Top of RECORD EXTRACTS

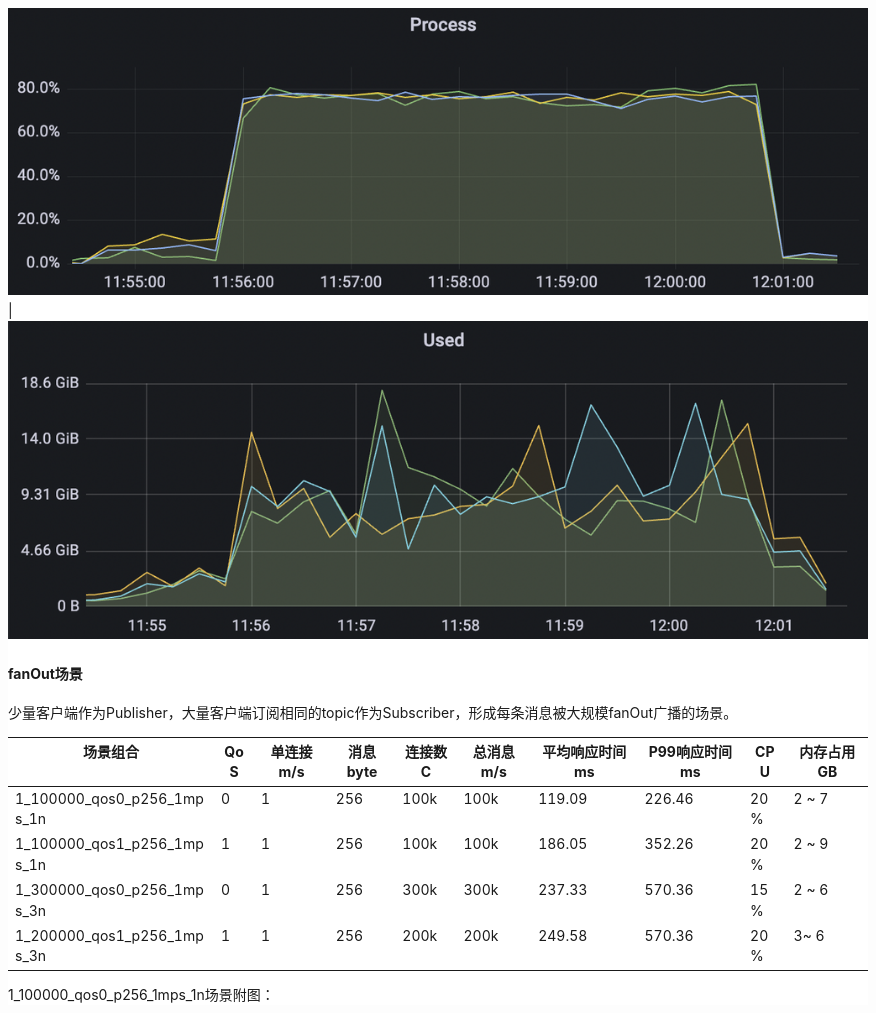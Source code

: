 ![cpu](./images/share_true_200k_2000_qos1_p256_1mps_3n/cpu.png) | ![mem](./images/share_true_200k_2000_qos1_p256_1mps_3n/mem.png)




#### fanOut场景

少量客户端作为Publisher，大量客户端订阅相同的topic作为Subscriber，形成每条消息被大规模fanOut广播的场景。

| 场景组合                   | QoS  | 单连接m/s | 消息byte | 连接数C | 总消息m/s | 平均响应时间ms | P99响应时间ms | CPU  | 内存占用GB |
| -------------------------- | ---- | --------- | -------- | ------- | --------- | -------------- | ------------- | ---- | ---------- |
| 1_100000_qos0_p256_1mps_1n | 0    | 1         | 256      | 100k    | 100k      | 119.09         | 226.46        | 20%  | 2 ~ 7      |
| 1_100000_qos1_p256_1mps_1n | 1    | 1         | 256      | 100k    | 100k      | 186.05         | 352.26        | 20%  | 2 ~ 9      |
| 1_300000_qos0_p256_1mps_3n | 0    | 1         | 256      | 300k    | 300k      | 237.33         | 570.36        | 15%  | 2 ~ 6      |
| 1_200000_qos1_p256_1mps_3n | 1    | 1         | 256      | 200k    | 200k      | 249.58         | 570.36        | 20%  | 3~ 6       |

1_100000_qos0_p256_1mps_1n场景附图：
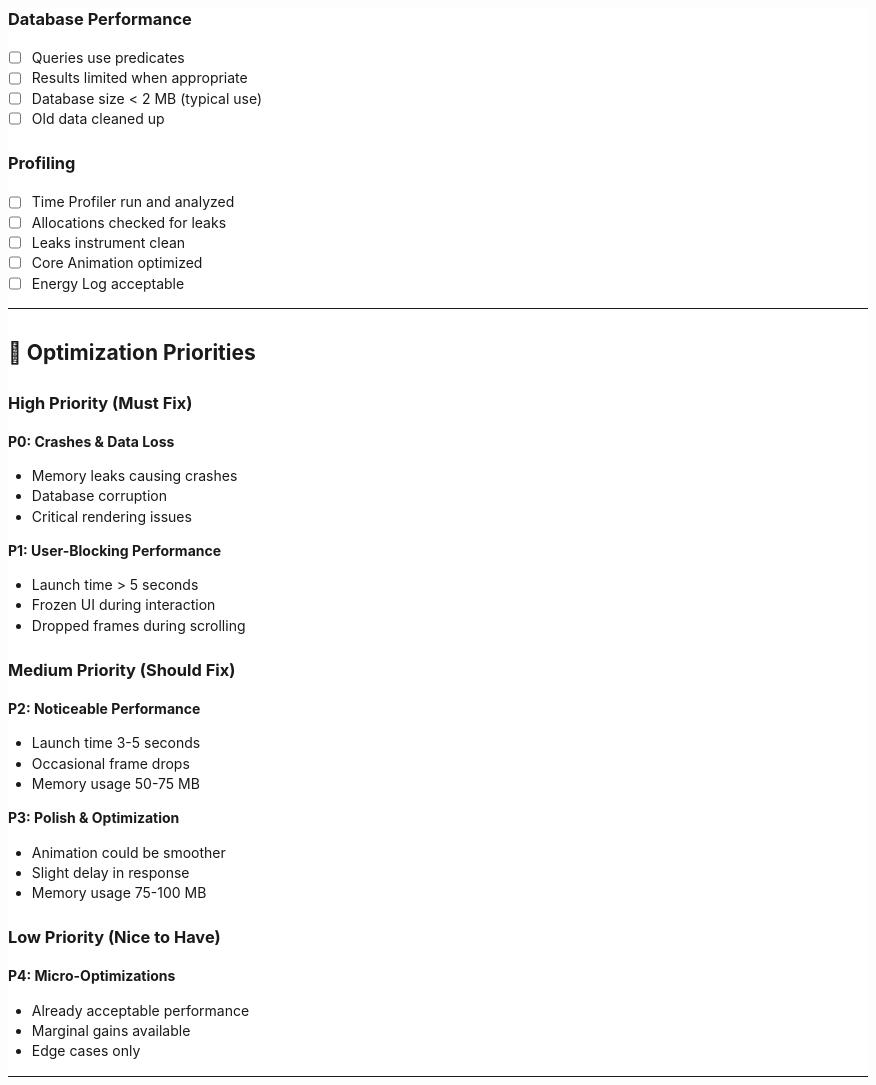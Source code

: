 ### Database Performance

- [ ] Queries use predicates
- [ ] Results limited when appropriate
- [ ] Database size < 2 MB (typical use)
- [ ] Old data cleaned up

### Profiling

- [ ] Time Profiler run and analyzed
- [ ] Allocations checked for leaks
- [ ] Leaks instrument clean
- [ ] Core Animation optimized
- [ ] Energy Log acceptable

---

## 🚀 Optimization Priorities

### High Priority (Must Fix)

**P0: Crashes & Data Loss**

- Memory leaks causing crashes
- Database corruption
- Critical rendering issues

**P1: User-Blocking Performance**

- Launch time > 5 seconds
- Frozen UI during interaction
- Dropped frames during scrolling

### Medium Priority (Should Fix)

**P2: Noticeable Performance**

- Launch time 3-5 seconds
- Occasional frame drops
- Memory usage 50-75 MB

**P3: Polish & Optimization**

- Animation could be smoother
- Slight delay in response
- Memory usage 75-100 MB

### Low Priority (Nice to Have)

**P4: Micro-Optimizations**

- Already acceptable performance
- Marginal gains available
- Edge cases only

---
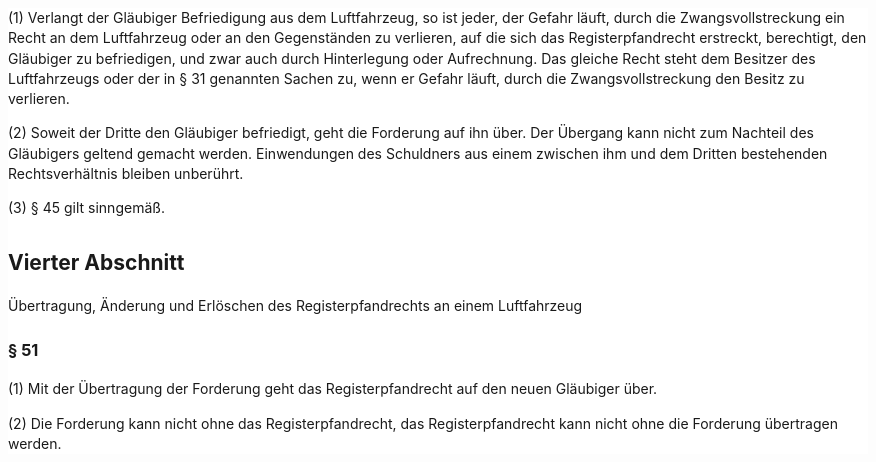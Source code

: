 <div class="jurAbsatz">

(1) Verlangt der Gläubiger Befriedigung aus dem Luftfahrzeug, so ist
jeder, der Gefahr läuft, durch die Zwangsvollstreckung ein Recht an dem
Luftfahrzeug oder an den Gegenständen zu verlieren, auf die sich das
Registerpfandrecht erstreckt, berechtigt, den Gläubiger zu befriedigen,
und zwar auch durch Hinterlegung oder Aufrechnung. Das gleiche Recht
steht dem Besitzer des Luftfahrzeugs oder der in § 31 genannten Sachen
zu, wenn er Gefahr läuft, durch die Zwangsvollstreckung den Besitz zu
verlieren.

</div>

<div class="jurAbsatz">

(2) Soweit der Dritte den Gläubiger befriedigt, geht die Forderung auf
ihn über. Der Übergang kann nicht zum Nachteil des Gläubigers geltend
gemacht werden. Einwendungen des Schuldners aus einem zwischen ihm und
dem Dritten bestehenden Rechtsverhältnis bleiben unberührt.

</div>

<div class="jurAbsatz">

(3) § 45 gilt sinngemäß.

</div>

</div>

</div>

</div>

<span id="BJNR000570959BJNG000500315.html"></span>

## Vierter Abschnitt  
Übertragung, Änderung und Erlöschen des Registerpfandrechts an einem Luftfahrzeug

<span id="BJNR000570959BJNE006300315.html"></span>

### § 51  

<div>

<div class="jnhtml">

<div>

<div class="jurAbsatz">

(1) Mit der Übertragung der Forderung geht das Registerpfandrecht auf
den neuen Gläubiger über.

</div>

<div class="jurAbsatz">

(2) Die Forderung kann nicht ohne das Registerpfandrecht, das
Registerpfandrecht kann nicht ohne die Forderung übertragen werden.

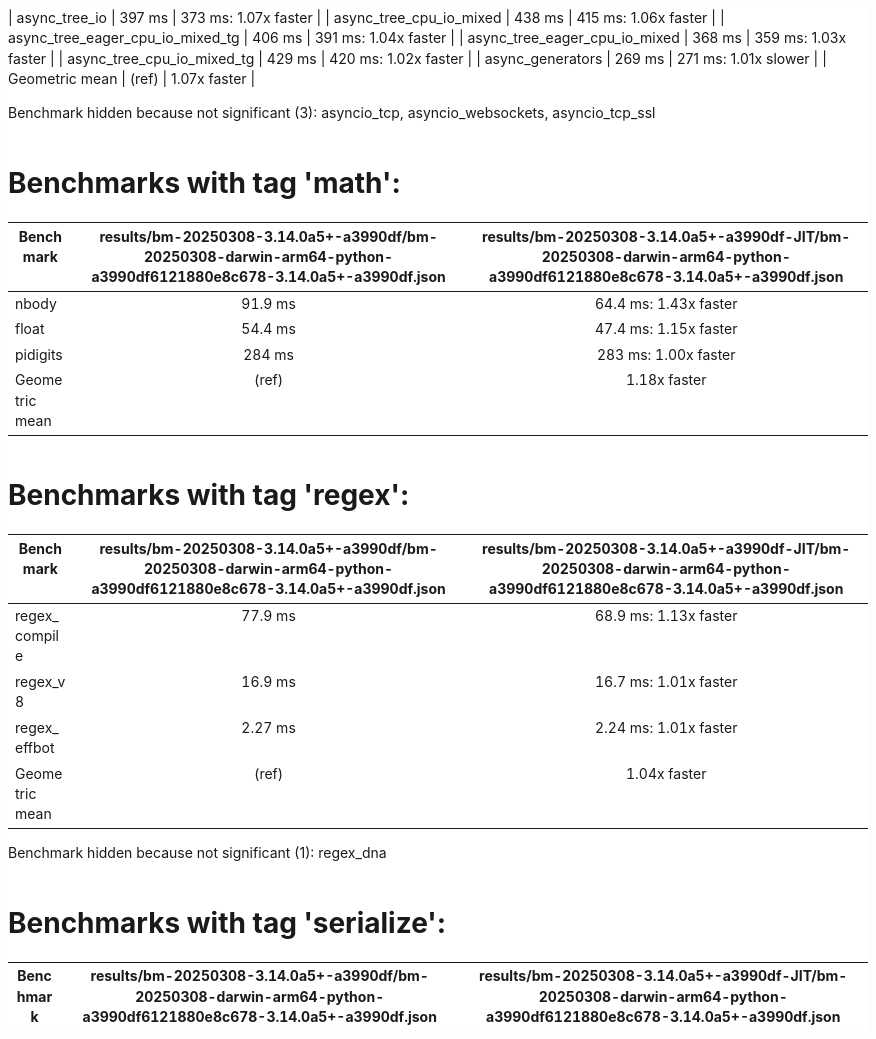 | async_tree_io                    | 397 ms                                                                                                            | 373 ms: 1.07x faster                                                                                                  |
| async_tree_cpu_io_mixed          | 438 ms                                                                                                            | 415 ms: 1.06x faster                                                                                                  |
| async_tree_eager_cpu_io_mixed_tg | 406 ms                                                                                                            | 391 ms: 1.04x faster                                                                                                  |
| async_tree_eager_cpu_io_mixed    | 368 ms                                                                                                            | 359 ms: 1.03x faster                                                                                                  |
| async_tree_cpu_io_mixed_tg       | 429 ms                                                                                                            | 420 ms: 1.02x faster                                                                                                  |
| async_generators                 | 269 ms                                                                                                            | 271 ms: 1.01x slower                                                                                                  |
| Geometric mean                   | (ref)                                                                                                             | 1.07x faster                                                                                                          |

Benchmark hidden because not significant (3): asyncio_tcp, asyncio_websockets, asyncio_tcp_ssl

Benchmarks with tag 'math':
===========================

| Benchmark      | results/bm-20250308-3.14.0a5+-a3990df/bm-20250308-darwin-arm64-python-a3990df6121880e8c678-3.14.0a5+-a3990df.json | results/bm-20250308-3.14.0a5+-a3990df-JIT/bm-20250308-darwin-arm64-python-a3990df6121880e8c678-3.14.0a5+-a3990df.json |
|----------------|:-----------------------------------------------------------------------------------------------------------------:|:---------------------------------------------------------------------------------------------------------------------:|
| nbody          | 91.9 ms                                                                                                           | 64.4 ms: 1.43x faster                                                                                                 |
| float          | 54.4 ms                                                                                                           | 47.4 ms: 1.15x faster                                                                                                 |
| pidigits       | 284 ms                                                                                                            | 283 ms: 1.00x faster                                                                                                  |
| Geometric mean | (ref)                                                                                                             | 1.18x faster                                                                                                          |

Benchmarks with tag 'regex':
============================

| Benchmark      | results/bm-20250308-3.14.0a5+-a3990df/bm-20250308-darwin-arm64-python-a3990df6121880e8c678-3.14.0a5+-a3990df.json | results/bm-20250308-3.14.0a5+-a3990df-JIT/bm-20250308-darwin-arm64-python-a3990df6121880e8c678-3.14.0a5+-a3990df.json |
|----------------|:-----------------------------------------------------------------------------------------------------------------:|:---------------------------------------------------------------------------------------------------------------------:|
| regex_compile  | 77.9 ms                                                                                                           | 68.9 ms: 1.13x faster                                                                                                 |
| regex_v8       | 16.9 ms                                                                                                           | 16.7 ms: 1.01x faster                                                                                                 |
| regex_effbot   | 2.27 ms                                                                                                           | 2.24 ms: 1.01x faster                                                                                                 |
| Geometric mean | (ref)                                                                                                             | 1.04x faster                                                                                                          |

Benchmark hidden because not significant (1): regex_dna

Benchmarks with tag 'serialize':
================================

| Benchmark            | results/bm-20250308-3.14.0a5+-a3990df/bm-20250308-darwin-arm64-python-a3990df6121880e8c678-3.14.0a5+-a3990df.json | results/bm-20250308-3.14.0a5+-a3990df-JIT/bm-20250308-darwin-arm64-python-a3990df6121880e8c678-3.14.0a5+-a3990df.json |
|----------------------|:-----------------------------------------------------------------------------------------------------------------:|:---------------------------------------------------------------------------------------------------------------------:|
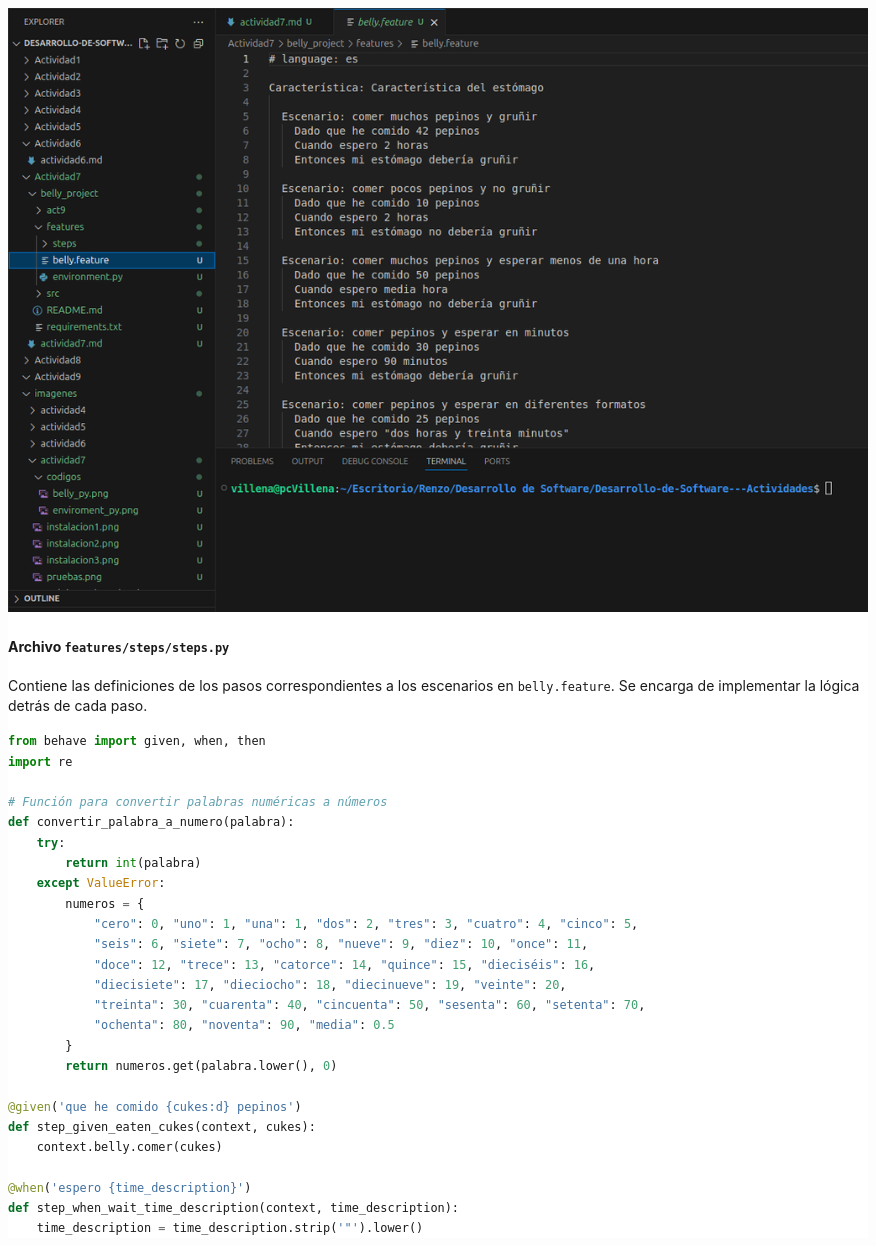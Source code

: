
 ```gherkin
```
![](/imagenes/actividad7/codigos/belly_feature.png)
#### Archivo `features/steps/steps.py`

Contiene las definiciones de los pasos correspondientes a los escenarios en `belly.feature`. Se encarga de implementar la lógica detrás de cada paso.

```python
from behave import given, when, then
import re

# Función para convertir palabras numéricas a números
def convertir_palabra_a_numero(palabra):
    try:
        return int(palabra)
    except ValueError:
        numeros = {
            "cero": 0, "uno": 1, "una": 1, "dos": 2, "tres": 3, "cuatro": 4, "cinco": 5,
            "seis": 6, "siete": 7, "ocho": 8, "nueve": 9, "diez": 10, "once": 11,
            "doce": 12, "trece": 13, "catorce": 14, "quince": 15, "dieciséis": 16,
            "diecisiete": 17, "dieciocho": 18, "diecinueve": 19, "veinte": 20,
            "treinta": 30, "cuarenta": 40, "cincuenta": 50, "sesenta": 60, "setenta": 70,
            "ochenta": 80, "noventa": 90, "media": 0.5
        }
        return numeros.get(palabra.lower(), 0)

@given('que he comido {cukes:d} pepinos')
def step_given_eaten_cukes(context, cukes):
    context.belly.comer(cukes)

@when('espero {time_description}')
def step_when_wait_time_description(context, time_description):
    time_description = time_description.strip('"').lower()
```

Bottom of RECORD EXTRACTS

What count of lines in the listing contain the word "seconds"? Reply with the number only.

2